Consequences of non-registration

(i) The firm or any other person on its behalf cannot bring an action against the third party of
breach of contract entered into by the firm
(ii) If an action is brought against the firm by a third party then neither the firm nor the
partner can claim any set off, if the suit be valued for more then Rs. 100 or other
proceedings to enforce the rights arising from any contract.
(iii) A partner is precluded from bringing legal action against the firm or any person deemed
to be or to have been a partner in the firm. But such a person may sue of dissolution of
the firm or for accounts and realization of his share in the firm's property where the firm
is dissolved.

Where e new partner is introduced the fact is to be notified under section 63 (1) of the
Act to registrar who shall make a record of the notice in the entry relating to the firm in
the register of firms.
Dissolution on firm (Section43-47)

It means the discontinuation of the judicial relation existing between all the partners of
the firm. But on certain events like retirement, death, insolvency then partnership between much
a partner and other is dissolved but otters may agree to continue the business.
Dissolution of a firm may take place, (Sec. 39-44)

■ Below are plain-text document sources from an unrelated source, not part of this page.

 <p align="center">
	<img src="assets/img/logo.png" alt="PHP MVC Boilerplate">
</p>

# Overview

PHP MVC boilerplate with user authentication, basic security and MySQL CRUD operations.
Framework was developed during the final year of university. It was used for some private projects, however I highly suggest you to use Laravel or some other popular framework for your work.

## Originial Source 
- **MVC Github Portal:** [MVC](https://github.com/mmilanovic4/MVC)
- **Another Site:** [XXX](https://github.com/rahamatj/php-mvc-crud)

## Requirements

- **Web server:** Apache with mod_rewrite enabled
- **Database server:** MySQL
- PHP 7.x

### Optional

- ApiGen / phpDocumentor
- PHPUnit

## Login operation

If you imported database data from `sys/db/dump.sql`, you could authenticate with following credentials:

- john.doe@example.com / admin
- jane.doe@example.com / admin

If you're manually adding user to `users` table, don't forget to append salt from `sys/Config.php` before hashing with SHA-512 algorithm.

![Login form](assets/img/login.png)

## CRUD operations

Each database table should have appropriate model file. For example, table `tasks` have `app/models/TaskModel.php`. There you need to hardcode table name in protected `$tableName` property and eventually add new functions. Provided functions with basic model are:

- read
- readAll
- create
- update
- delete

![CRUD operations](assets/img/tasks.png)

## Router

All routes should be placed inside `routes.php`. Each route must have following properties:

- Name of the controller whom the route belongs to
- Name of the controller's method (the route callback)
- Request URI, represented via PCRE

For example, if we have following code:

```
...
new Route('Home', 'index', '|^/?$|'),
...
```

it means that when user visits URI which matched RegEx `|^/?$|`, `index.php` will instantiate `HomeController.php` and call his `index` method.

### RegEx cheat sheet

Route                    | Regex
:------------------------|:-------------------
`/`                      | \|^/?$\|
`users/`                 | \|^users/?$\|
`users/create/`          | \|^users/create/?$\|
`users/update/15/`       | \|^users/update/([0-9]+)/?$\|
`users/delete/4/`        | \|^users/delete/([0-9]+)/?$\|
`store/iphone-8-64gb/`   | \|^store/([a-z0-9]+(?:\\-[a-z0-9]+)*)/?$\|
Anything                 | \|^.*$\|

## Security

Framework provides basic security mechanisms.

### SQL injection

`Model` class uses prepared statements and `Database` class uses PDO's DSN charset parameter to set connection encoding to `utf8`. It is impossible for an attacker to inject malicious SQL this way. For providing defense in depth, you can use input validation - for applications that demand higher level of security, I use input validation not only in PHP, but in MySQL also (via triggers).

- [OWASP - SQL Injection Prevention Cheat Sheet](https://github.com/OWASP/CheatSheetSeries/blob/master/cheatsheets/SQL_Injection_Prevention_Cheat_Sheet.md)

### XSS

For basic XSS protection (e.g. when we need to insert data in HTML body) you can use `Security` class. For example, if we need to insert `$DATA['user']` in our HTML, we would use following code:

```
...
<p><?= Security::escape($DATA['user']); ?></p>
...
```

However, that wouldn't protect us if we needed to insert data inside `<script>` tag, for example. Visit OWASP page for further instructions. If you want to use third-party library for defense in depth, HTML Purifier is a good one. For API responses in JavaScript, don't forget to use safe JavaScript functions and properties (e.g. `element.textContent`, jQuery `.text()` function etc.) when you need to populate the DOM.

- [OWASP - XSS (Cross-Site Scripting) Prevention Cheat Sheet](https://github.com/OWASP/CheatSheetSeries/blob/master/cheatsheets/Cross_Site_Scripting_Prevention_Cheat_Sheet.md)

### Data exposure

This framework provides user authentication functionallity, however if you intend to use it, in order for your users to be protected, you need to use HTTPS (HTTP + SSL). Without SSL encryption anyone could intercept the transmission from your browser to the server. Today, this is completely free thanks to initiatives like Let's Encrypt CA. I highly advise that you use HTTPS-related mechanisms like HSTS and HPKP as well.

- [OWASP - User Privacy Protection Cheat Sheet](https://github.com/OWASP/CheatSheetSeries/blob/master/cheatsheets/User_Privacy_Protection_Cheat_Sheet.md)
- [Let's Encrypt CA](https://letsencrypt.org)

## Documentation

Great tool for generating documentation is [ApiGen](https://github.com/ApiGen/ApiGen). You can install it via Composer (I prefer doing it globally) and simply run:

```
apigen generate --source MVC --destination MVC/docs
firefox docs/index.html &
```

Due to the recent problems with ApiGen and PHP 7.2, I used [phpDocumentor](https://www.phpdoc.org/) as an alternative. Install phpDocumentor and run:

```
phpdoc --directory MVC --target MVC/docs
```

1) Dissolution by agreement
2) Compulsory dissolution
(i) By the adjudication of all the partners or of all the partners but one as insolvent
(ii) By the business of the firm becoming unlawful
3) Subject to agreement between the parties, on the happening of certain contingencies
such as;
(i) Efflux of time
(ii) Completion of the venture for which it was entered into
(iii)Death of a partner
(iv) Insolvency of a partner.
4) Partnership at will By a partner giving notice of his intention to dissolve the firm and the firm
being dissolved as from the date mentioned in the notice or if no date is mentioned, as from
the date of communication of the notice and
5) By intervention of court in case of [sec. 44]
A partner becoming of unsound mind
Permanent incapacity of a partner to perform his duties.
Misconduct of a partner affecting the business;
Willful persistent breaches of agreement by a partner?
Transfer or sale of the whole interest of a partner;
Impossibility of the business being carried on save at a loss;
The court being satisfied on other equitable grounds that the firm should be dissolved.